S’installer au-delà de la Terre, exploiter des ressources minières sur les corps célestes, dépasser les limites en annexant l’espace et les planètes proches, autant d’ambitions qui prétendent ne plus être du domaine de la science-fiction. Quelle crédibilité et quelles échéances pour de tels objectifs et enjeux ?

L’actualité spatiale de l’été 2020 a été particulièrement riche avec le lancement à destination de Mars des missions émiratie Al-Amal, chinoise Tianwen-1 et américaine Mars 2020, mais aussi avec le retour sur Terre d’astronautes de la Station spatiale internationale à bord d’un vaisseau américain développé par un entrepreneur privé. Ce renouveau d’intérêt du public pour la conquête spatiale – savamment entretenu par les agences spatiales, les nouveaux entrepreneurs privés et relayé par les médias séduits par le parfum d’aventure – est appelé à se poursuivre. La décennie 2020 est réputée être celle de l’installation d’une ou plusieurs bases occupées en permanence sur la Lune. Sans être exhaustif, ce panorama laisse penser que l’homme va reprendre l’exploration et étendre son espace d’action au-delà de sa planète, dont il éprouve de plus en plus clairement la fragilité 1.

Conquérir du foncier dans l’espace apparaît presque dans cette perspective comme une démarche naturelle. Des experts de la communauté spatiale présentent l’exploitation des ressources comme une nécessité et la possession privée du foncier comme une évidence, la seule permettant de créer un dynamisme économique. Si ce modèle s’inscrit dans la plus pure tradition libérale terrestre, il fait peu de cas des spécificités physiques de l’espace « extérieur » 2, des conditions de son accès et des contraintes juridiques existantes.

Propriété privée sur la Lune puis sur Mars?
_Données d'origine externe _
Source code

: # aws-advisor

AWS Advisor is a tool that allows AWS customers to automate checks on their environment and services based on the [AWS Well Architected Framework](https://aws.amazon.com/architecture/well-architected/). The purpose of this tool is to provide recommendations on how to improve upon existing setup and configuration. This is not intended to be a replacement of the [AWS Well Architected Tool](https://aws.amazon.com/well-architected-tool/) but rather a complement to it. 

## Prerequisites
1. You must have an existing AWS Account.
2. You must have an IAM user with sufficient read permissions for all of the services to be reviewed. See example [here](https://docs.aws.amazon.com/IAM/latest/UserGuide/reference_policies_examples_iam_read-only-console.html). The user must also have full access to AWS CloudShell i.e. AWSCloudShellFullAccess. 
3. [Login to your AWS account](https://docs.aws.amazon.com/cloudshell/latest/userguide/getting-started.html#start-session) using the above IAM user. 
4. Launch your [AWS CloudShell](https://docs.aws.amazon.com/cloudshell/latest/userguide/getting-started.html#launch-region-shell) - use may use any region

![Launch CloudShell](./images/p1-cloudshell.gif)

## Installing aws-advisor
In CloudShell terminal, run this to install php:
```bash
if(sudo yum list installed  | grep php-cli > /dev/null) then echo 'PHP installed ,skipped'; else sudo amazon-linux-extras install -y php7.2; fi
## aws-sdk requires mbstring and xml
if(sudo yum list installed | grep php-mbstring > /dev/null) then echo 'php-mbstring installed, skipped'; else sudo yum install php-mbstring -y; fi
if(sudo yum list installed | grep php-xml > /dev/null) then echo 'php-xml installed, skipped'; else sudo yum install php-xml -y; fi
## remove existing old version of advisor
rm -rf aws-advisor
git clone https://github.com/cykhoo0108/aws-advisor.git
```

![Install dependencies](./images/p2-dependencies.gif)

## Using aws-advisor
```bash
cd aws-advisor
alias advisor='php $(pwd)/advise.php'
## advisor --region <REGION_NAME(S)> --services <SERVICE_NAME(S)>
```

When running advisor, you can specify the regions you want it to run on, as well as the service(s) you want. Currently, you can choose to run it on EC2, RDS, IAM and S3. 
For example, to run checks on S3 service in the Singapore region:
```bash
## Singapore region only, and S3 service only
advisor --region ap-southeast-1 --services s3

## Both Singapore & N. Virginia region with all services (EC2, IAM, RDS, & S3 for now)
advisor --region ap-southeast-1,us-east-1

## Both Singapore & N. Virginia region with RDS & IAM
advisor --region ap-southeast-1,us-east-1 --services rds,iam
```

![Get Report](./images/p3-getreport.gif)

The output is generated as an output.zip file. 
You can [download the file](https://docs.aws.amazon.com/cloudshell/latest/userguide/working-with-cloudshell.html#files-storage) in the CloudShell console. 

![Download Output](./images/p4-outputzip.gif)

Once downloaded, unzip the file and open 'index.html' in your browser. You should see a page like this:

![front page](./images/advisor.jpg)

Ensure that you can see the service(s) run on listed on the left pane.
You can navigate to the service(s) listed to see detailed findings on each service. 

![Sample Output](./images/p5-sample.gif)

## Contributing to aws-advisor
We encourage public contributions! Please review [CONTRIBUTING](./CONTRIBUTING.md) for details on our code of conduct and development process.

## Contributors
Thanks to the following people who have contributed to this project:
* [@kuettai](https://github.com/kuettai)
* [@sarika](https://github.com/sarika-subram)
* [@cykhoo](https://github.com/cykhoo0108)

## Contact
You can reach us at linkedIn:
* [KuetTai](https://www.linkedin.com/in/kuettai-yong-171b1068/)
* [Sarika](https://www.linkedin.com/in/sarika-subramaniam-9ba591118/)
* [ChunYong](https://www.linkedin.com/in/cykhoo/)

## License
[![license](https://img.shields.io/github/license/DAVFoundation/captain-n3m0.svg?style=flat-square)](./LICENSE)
Les activités spatiales se déroulent dans un environnement que l’on peine à imaginer : noir, traversé en continu par le vent solaire et plus épisodiquement par les éruptions solaires. Les engins spatiaux sont soumis en permanence à de considérables variations de température et à des rayonnements intenses. Deux autres singularités sont à souligner. D’abord, l’espace n’est pas borné. Le principal traité international qui lui est consacré, « sur les principes régissant les activités des États en matière d’exploration et d’utilisation de l’espace extra-atmosphérique, y compris la Lune et les autres corps célestes », de 1967, ne précise pas où il commence alors même que la liberté de circulation est affirmée, s’opposant ainsi au droit aérien. Ensuite, les satellites décrivent chacun leur propre route en fonction de paramètres orbitographiques totalement étrangers à notre expérience de déplacement dans les milieux terrestres, maritimes ou aériens.

La Lune représente un point d’ancrage unique qui en fait la destination naturelle et de référence, d’autant plus qu’elle fait partie du paysage et de l’expérience des Terriens. C’est cette proximité (relative, à près de 400000 km) et surtout le fait qu’elle orbite autour de la Terre qui donne à la Lune toute sa valeur. Le sentiment de familiarité est tel que certains se sont considérés comme propriétaires de parcelles lunaires 3. Plus exotique, la vente de parcelles de Lune à un prix modique se pratique depuis 1980 par courrier puis sur Internet à l’initiative d’un particulier qui, pour garantir les propriétés dont il a vendu les titres a même créé en 2004 un Galactic Government, dont il devint le président, transformant ainsi les acheteurs en citoyens 4. Enfin, la Declaration of Galactic Independance est intéressante en ce qu’elle renvoie explicitement à la Déclaration d’indépendance américaine de 1776. Éloignement, conditions particulières sur place ou coût potentiel de la mise en valeur des parcelles, tous ces éléments sont superbement ignorés au profit d’une vision de l’espace comme pure banlieue de la Terre.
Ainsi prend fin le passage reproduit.